Pulmonary sarcoidosis: management.OP Sharma
Division of Pulmonary and Critical Care Medicine, KECK School of Medicine, Los Angeles, CA 90033, USA. , USA
Correspondence Address: Source of Support: None, Conflict of Interest: None PMID: 12215701
Source of Support: None, Conflict of Interest: None
During the last two decades many advances have been made in the field of sarcoidosis. The disease is now recognised as a multisystem disorder occurring in patients with a genetic predisposition and an exposure to yet unknown transmissible environmental agent/s. The diagnosis is based on a compatible clinical and/or radiological picture, histological evidence of non-caseating granuloma and exclusion of other diseases capable of producing a similar clinical or histological picture. Treatment primarily consists of administration of corticosteroids, although there are valuable alternative drugs. Treatment should be considered in symptomatic patients with evidence of radiologic or lung function deterioration. The patients with extra-pulmonary involvement particularly with ocular, myocardial, and neuro-sarcoidosis almost always need treatment. For asymptomatic pulmonary sarcoidosis patients no therapy is needed.
Keywords: Adrenal Cortex Hormones, administration &dosage,Antineoplastic Agents, administration &dosage,Combined Modality Therapy, methods,Drug Therapy, Combination, Female, Human, Male, Prognosis, Radiotherapy, methods,Sarcoidosis, Pulmonary, diagnosis,therapy,Treatment Outcome,
Sarcoidosis, a systemic granulomatous disease of unknown aetiology, has a worldwide distribution. It most commonly affects young adults and manifests with bilateral hilar lymphadenopathy, pulmonary infiltration, reticuloendothelial involvement, eye and skin lesions. Myocardial, central nervous system, gastrointestinal, and renal lesions are less frequent. About 10-20% of the patients have hypercalcaemia. Immunological alterations include peripheral depression of delayed type hypersensitivity, imbalance of OK T4:T8 subsets, an influx of T4 helper cells to the sites inflammation, hyperactivity of B cells, and presence of serum immune complexes.
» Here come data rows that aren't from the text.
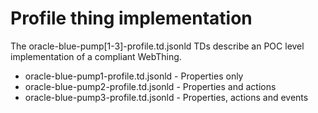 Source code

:# Profile thing implementation

The oracle-blue-pump[1-3]-profile.td.jsonld TDs describe an POC level implementation of a compliant WebThing.

* oracle-blue-pump1-profile.td.jsonld - Properties only
* oracle-blue-pump2-profile.td.jsonld - Properties and actions
* oracle-blue-pump3-profile.td.jsonld - Properties, actions and events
Any consideration for treating sarcoidosis patients should be preceded by obtaining the accurate diagnosis based on the following criteria: (1) compatible clinical or radiologic picture or both; (2) histologic evidence of non-caseating granulomata either by an appropriate biopsy or by a Kveim test; and (3) negative special stains and cultures (acid-fast bacilli, fungi, bacteria, protozoa) of biopsied tissue. Once the diagnosis is established, an attempt is made to assess the activity and extent of the granulomatous process.,
During the last two decades five new techniques useful in assessing the extent and severity of granulomatous inflammation and fibrosis have emerged. They are: serum angiotensin-converting enzyme (SACE) activity, Gallium-67 scans, bronchoalveolar lavage (BAL), high-resolution computerised tomography (HRCT), and flurodeoxyglucose (FDG) positron emission tomography. Not only is there a considerable uncertainty about the sensitivity and specificity of these methods but also about their relationship with each other. Serum ACE does not accurately reflect activity of the disease as assessed by the BAL lymphocyte count. Although, there is some correlation between gallium scanning and serum ACE activity, there is no agreement between gallium lung scans and BAL lymphocyte counts. These results are not surprising in view of the distinctive tissue sources of these markers: namely, the blood, the lung tissue, and the lavage fluid. It is perhaps simplistic to assume that cells or substances from one body compartment should precisely reflect the biologic state in another. HRCT provides an outstanding resolution of lung morphologic features. Although the usual radiographic manifestations of sarcoidosis can be easily recognised on a plain chest film, HRCT appears to be beneficial in the patients with atypical findings on chest radiographs. However, the recent attempts to correlate the extent and activity of lung disease on CT with clinical features and lung function tests have not met with universal success., Much is yet to be learned about the usefulness of FDG positron imaging in assessing the activity of sarcoidosis. In the meantime, a combination of these tests, along with the clinical, radiologic, and physiologic features should be used to assess the activity, extent and severity of the disease. Not every patient requires all of the tests.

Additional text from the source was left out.